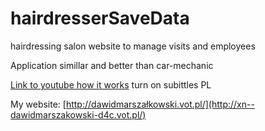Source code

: # hairdresserSaveData
hairdressing salon website to manage visits and employees

Application simillar and better than car-mechanic

[Link to youtube how it works](https://www.youtube.com/watch?v=ifbzxDRLzcA) turn on subittles PL

My website: [http://dawidmarszałkowski.vot.pl/](http://xn--dawidmarszakowski-d4c.vot.pl/)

-*-*-

=== What this task involves ===
Each line from the one that contains "[Link to youtube" through the last line of the listing above should be written out exactly, and no other line.

=== Solution to this task ===
[Link to youtube how it works](https://www.youtube.com/watch?v=ifbzxDRLzcA) turn on subittles PL

My website: [http://dawidmarszałkowski.vot.pl/](http://xn--dawidmarszakowski-d4c.vot.pl/)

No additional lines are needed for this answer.